Task objective: Would you print out all of the data exactly and keep the pictures out of it?

-*-*-

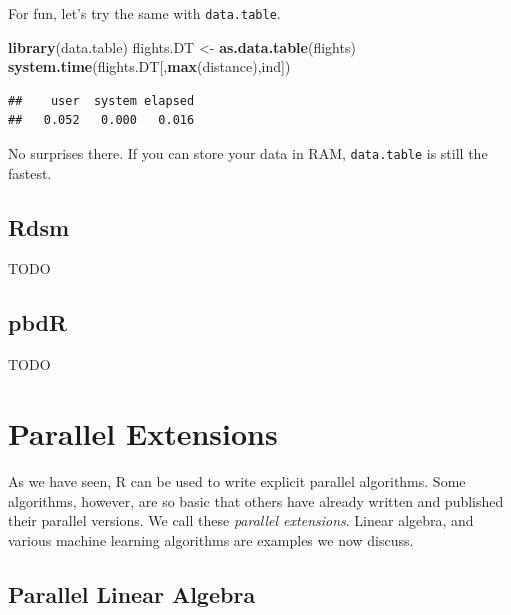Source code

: \documentclass[]{book}
\newenvironment{Shaded}{\begin{snugshade}}{\end{snugshade}}
\newcommand{\KeywordTok}[1]{\textcolor[rgb]{0.13,0.29,0.53}{\textbf{#1}}}
\newcommand{\NormalTok}[1]{#1}
\newcommand{\StringTok}[1]{\textcolor[rgb]{0.31,0.60,0.02}{#1}}
\theoremstyle{definition}
\theoremstyle{definition}
\theoremstyle{definition}
\theoremstyle{remark}
\begin{document}
For fun, let's try the same with \texttt{data.table}.

\begin{Shaded}
\begin{Highlighting}[]
\KeywordTok{library}\NormalTok{(data.table)}
\NormalTok{flights.DT <-}\StringTok{ }\KeywordTok{as.data.table}\NormalTok{(flights)}
\KeywordTok{system.time}\NormalTok{(flights.DT[,}\KeywordTok{max}\NormalTok{(distance),ind])}
\end{Highlighting}
\end{Shaded}

\begin{verbatim}
##    user  system elapsed 
##   0.052   0.000   0.016
\end{verbatim}

No surprises there.
If you can store your data in RAM, \texttt{data.table} is still the fastest.

\hypertarget{rdsm}{%
\subsection{Rdsm}\label{rdsm}}

TODO

\hypertarget{pbdr}{%
\subsection{pbdR}\label{pbdr}}

TODO

\hypertarget{parallel-extensions}{%
\section{Parallel Extensions}\label{parallel-extensions}}

As we have seen, R can be used to write explicit parallel algorithms.
Some algorithms, however, are so basic that others have already written and published their parallel versions.
We call these \emph{parallel extensions}.
Linear algebra, and various machine learning algorithms are examples we now discuss.

\hypertarget{parallel-linear-algebra}{%
\subsection{Parallel Linear Algebra}\label{parallel-linear-algebra}}
\end{document}
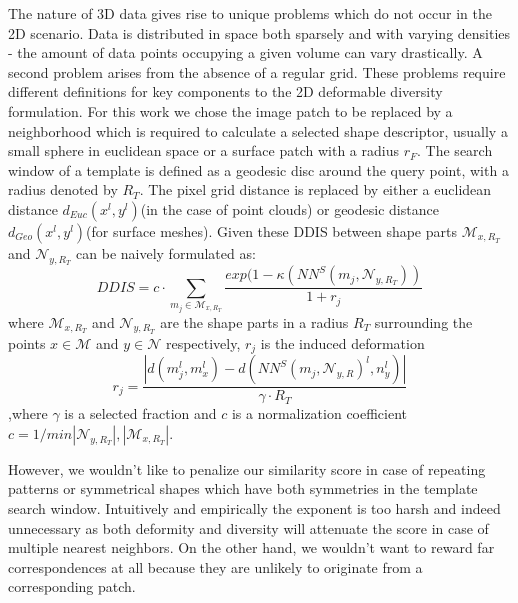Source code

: \documentclass[10pt,twocolumn,letterpaper]{article}
\begin{document}
The nature of 3D data gives rise to unique problems which do not occur in the 2D scenario. Data is distributed in space both sparsely and with varying densities - the amount of data points occupying a given volume can vary drastically.
A second problem arises from the absence of a regular grid. These problems require different definitions for key components to the 2D deformable diversity formulation. For this work we chose the image patch to be replaced by a neighborhood which is required to calculate a selected shape descriptor, usually a small sphere in euclidean space or a surface patch with a radius $r_F$. 
The search window  of a template is defined as a geodesic disc around the query point, with a radius denoted by $R_T$. The pixel grid distance is replaced by either a euclidean distance $d_{Euc}(x^l,y^l)$(in the case of point clouds) or geodesic distance $d_{Geo}(x^l,y^l)$(for surface meshes).
Given these DDIS  between shape parts $\mathcal{M}_{x,R_T}$ and $\mathcal{N}_{y,R_T}$ can be naively formulated as:
\begin{equation}
DDIS=c\cdot\sum_{m_j\in\mathcal{M}_{x,R_T}}\frac{exp(1-\kappa(NN^S(m_j,\mathcal{N}_{y,R_T}))}{1+r_j}
\end{equation}
where $\mathcal{M}_{x,R_T}$ and $\mathcal{N}_{y,R_T}$ are the shape parts in a radius $R_T$ surrounding the points $x\in \mathcal{M}$ and $y \in \mathcal{N}$ respectively, $r_j$ is the induced deformation
\begin{equation} 
r_j=\frac{|d(m_j^l,m_x^l)-d(NN^S(m_j,\mathcal{N}_{y,R})^l,n_y^l)|}{\gamma\cdot R_T}
\end{equation}
,where $\gamma$ is a selected fraction and $c$ is a normalization coefficient $c=1/min{|\mathcal{N}_{y,R_T}|,|\mathcal{M}_{x,R_T}|}$.

However, we wouldn't like to penalize our similarity score in case of repeating patterns or symmetrical shapes which have both symmetries in the template search window. Intuitively and empirically the exponent is too harsh and indeed unnecessary as both deformity and diversity will attenuate the score in case of multiple nearest neighbors. On the other hand, we wouldn't want to reward far correspondences at all because they are unlikely to originate from a corresponding patch. 
\end{document}
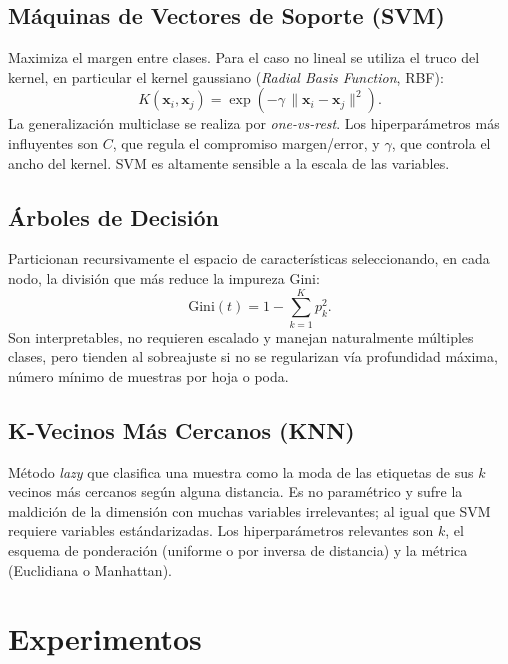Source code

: \documentclass[conference]{IEEEtran}
\begin{document}
\subsection{M\'aquinas de Vectores de Soporte (SVM)}
Maximiza el margen entre clases. Para el caso no lineal se utiliza el truco del kernel, en particular el kernel gaussiano (\emph{Radial Basis Function}, RBF):
\begin{equation}
K(\mathbf{x}_i, \mathbf{x}_j) = \exp\left(-\gamma\, \|\mathbf{x}_i - \mathbf{x}_j\|^2\right).
\end{equation}
La generalizaci\'on multiclase se realiza por \emph{one-vs-rest}. Los hiperpar\'ametros m\'as influyentes son $C$, que regula el compromiso margen/error, y $\gamma$, que controla el ancho del kernel. SVM es altamente sensible a la escala de las variables.

\subsection{\'Arboles de Decisi\'on}
Particionan recursivamente el espacio de caracter\'isticas seleccionando, en cada nodo, la divisi\'on que m\'as reduce la impureza Gini:
\begin{equation}
\text{Gini}(t) = 1 - \sum_{k=1}^{K} p_k^2.
\end{equation}
Son interpretables, no requieren escalado y manejan naturalmente m\'ultiples clases, pero tienden al sobreajuste si no se regularizan v\'ia profundidad m\'axima, n\'umero m\'inimo de muestras por hoja o poda.

\subsection{K-Vecinos M\'as Cercanos (KNN)}
M\'etodo \emph{lazy} que clasifica una muestra como la moda de las etiquetas de sus $k$ vecinos m\'as cercanos seg\'un alguna distancia. Es no param\'etrico y sufre la maldici\'on de la dimensi\'on con muchas variables irrelevantes; al igual que SVM requiere variables est\'andarizadas. Los hiperpar\'ametros relevantes son $k$, el esquema de ponderaci\'on (uniforme o por inversa de distancia) y la m\'etrica (Euclidiana o Manhattan).

\section{Experimentos}
\end{document}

-*-*-

Solution for this exercise:
Source code

: \documentclass[]{book}
\newenvironment{Shaded}{\begin{snugshade}}{\end{snugshade}}
\newcommand{\KeywordTok}[1]{\textcolor[rgb]{0.13,0.29,0.53}{\textbf{#1}}}
\newcommand{\NormalTok}[1]{#1}
\newcommand{\StringTok}[1]{\textcolor[rgb]{0.31,0.60,0.02}{#1}}
\theoremstyle{definition}
\theoremstyle{definition}
\theoremstyle{definition}
\theoremstyle{remark}
\begin{document}
For fun, let's try the same with \texttt{data.table}.

\begin{Shaded}
\begin{Highlighting}[]
\KeywordTok{library}\NormalTok{(data.table)}
\NormalTok{flights.DT <-}\StringTok{ }\KeywordTok{as.data.table}\NormalTok{(flights)}
\KeywordTok{system.time}\NormalTok{(flights.DT[,}\KeywordTok{max}\NormalTok{(distance),ind])}
\end{Highlighting}
\end{Shaded}

\begin{verbatim}
##    user  system elapsed 
##   0.052   0.000   0.016
\end{verbatim}

No surprises there.
If you can store your data in RAM, \texttt{data.table} is still the fastest.

\hypertarget{rdsm}{%
\subsection{Rdsm}\label{rdsm}}

TODO

\hypertarget{pbdr}{%
\subsection{pbdR}\label{pbdr}}

TODO

\hypertarget{parallel-extensions}{%
\section{Parallel Extensions}\label{parallel-extensions}}

As we have seen, R can be used to write explicit parallel algorithms.
Some algorithms, however, are so basic that others have already written and published their parallel versions.
We call these \emph{parallel extensions}.
Linear algebra, and various machine learning algorithms are examples we now discuss.

\hypertarget{parallel-linear-algebra}{%
\subsection{Parallel Linear Algebra}\label{parallel-linear-algebra}}
\end{document}
Source code

: \documentclass[10pt,twocolumn,letterpaper]{article}
\begin{document}
The nature of 3D data gives rise to unique problems which do not occur in the 2D scenario. Data is distributed in space both sparsely and with varying densities - the amount of data points occupying a given volume can vary drastically.
A second problem arises from the absence of a regular grid. These problems require different definitions for key components to the 2D deformable diversity formulation. For this work we chose the image patch to be replaced by a neighborhood which is required to calculate a selected shape descriptor, usually a small sphere in euclidean space or a surface patch with a radius $r_F$. 
The search window  of a template is defined as a geodesic disc around the query point, with a radius denoted by $R_T$. The pixel grid distance is replaced by either a euclidean distance $d_{Euc}(x^l,y^l)$(in the case of point clouds) or geodesic distance $d_{Geo}(x^l,y^l)$(for surface meshes).
Given these DDIS  between shape parts $\mathcal{M}_{x,R_T}$ and $\mathcal{N}_{y,R_T}$ can be naively formulated as:
\begin{equation}
DDIS=c\cdot\sum_{m_j\in\mathcal{M}_{x,R_T}}\frac{exp(1-\kappa(NN^S(m_j,\mathcal{N}_{y,R_T}))}{1+r_j}
\end{equation}
where $\mathcal{M}_{x,R_T}$ and $\mathcal{N}_{y,R_T}$ are the shape parts in a radius $R_T$ surrounding the points $x\in \mathcal{M}$ and $y \in \mathcal{N}$ respectively, $r_j$ is the induced deformation
\begin{equation} 
r_j=\frac{|d(m_j^l,m_x^l)-d(NN^S(m_j,\mathcal{N}_{y,R})^l,n_y^l)|}{\gamma\cdot R_T}
\end{equation}
,where $\gamma$ is a selected fraction and $c$ is a normalization coefficient $c=1/min{|\mathcal{N}_{y,R_T}|,|\mathcal{M}_{x,R_T}|}$.

However, we wouldn't like to penalize our similarity score in case of repeating patterns or symmetrical shapes which have both symmetries in the template search window. Intuitively and empirically the exponent is too harsh and indeed unnecessary as both deformity and diversity will attenuate the score in case of multiple nearest neighbors. On the other hand, we wouldn't want to reward far correspondences at all because they are unlikely to originate from a corresponding patch. 
\end{document}
Source code

: \documentclass[conference]{IEEEtran}
\begin{document}
\subsection{M\'aquinas de Vectores de Soporte (SVM)}
Maximiza el margen entre clases. Para el caso no lineal se utiliza el truco del kernel, en particular el kernel gaussiano (\emph{Radial Basis Function}, RBF):
\begin{equation}
K(\mathbf{x}_i, \mathbf{x}_j) = \exp\left(-\gamma\, \|\mathbf{x}_i - \mathbf{x}_j\|^2\right).
\end{equation}
La generalizaci\'on multiclase se realiza por \emph{one-vs-rest}. Los hiperpar\'ametros m\'as influyentes son $C$, que regula el compromiso margen/error, y $\gamma$, que controla el ancho del kernel. SVM es altamente sensible a la escala de las variables.

\subsection{\'Arboles de Decisi\'on}
Particionan recursivamente el espacio de caracter\'isticas seleccionando, en cada nodo, la divisi\'on que m\'as reduce la impureza Gini:
\begin{equation}
\text{Gini}(t) = 1 - \sum_{k=1}^{K} p_k^2.
\end{equation}
Son interpretables, no requieren escalado y manejan naturalmente m\'ultiples clases, pero tienden al sobreajuste si no se regularizan v\'ia profundidad m\'axima, n\'umero m\'inimo de muestras por hoja o poda.

\subsection{K-Vecinos M\'as Cercanos (KNN)}
M\'etodo \emph{lazy} que clasifica una muestra como la moda de las etiquetas de sus $k$ vecinos m\'as cercanos seg\'un alguna distancia. Es no param\'etrico y sufre la maldici\'on de la dimensi\'on con muchas variables irrelevantes; al igual que SVM requiere variables est\'andarizadas. Los hiperpar\'ametros relevantes son $k$, el esquema de ponderaci\'on (uniforme o por inversa de distancia) y la m\'etrica (Euclidiana o Manhattan).

\section{Experimentos}
\end{document}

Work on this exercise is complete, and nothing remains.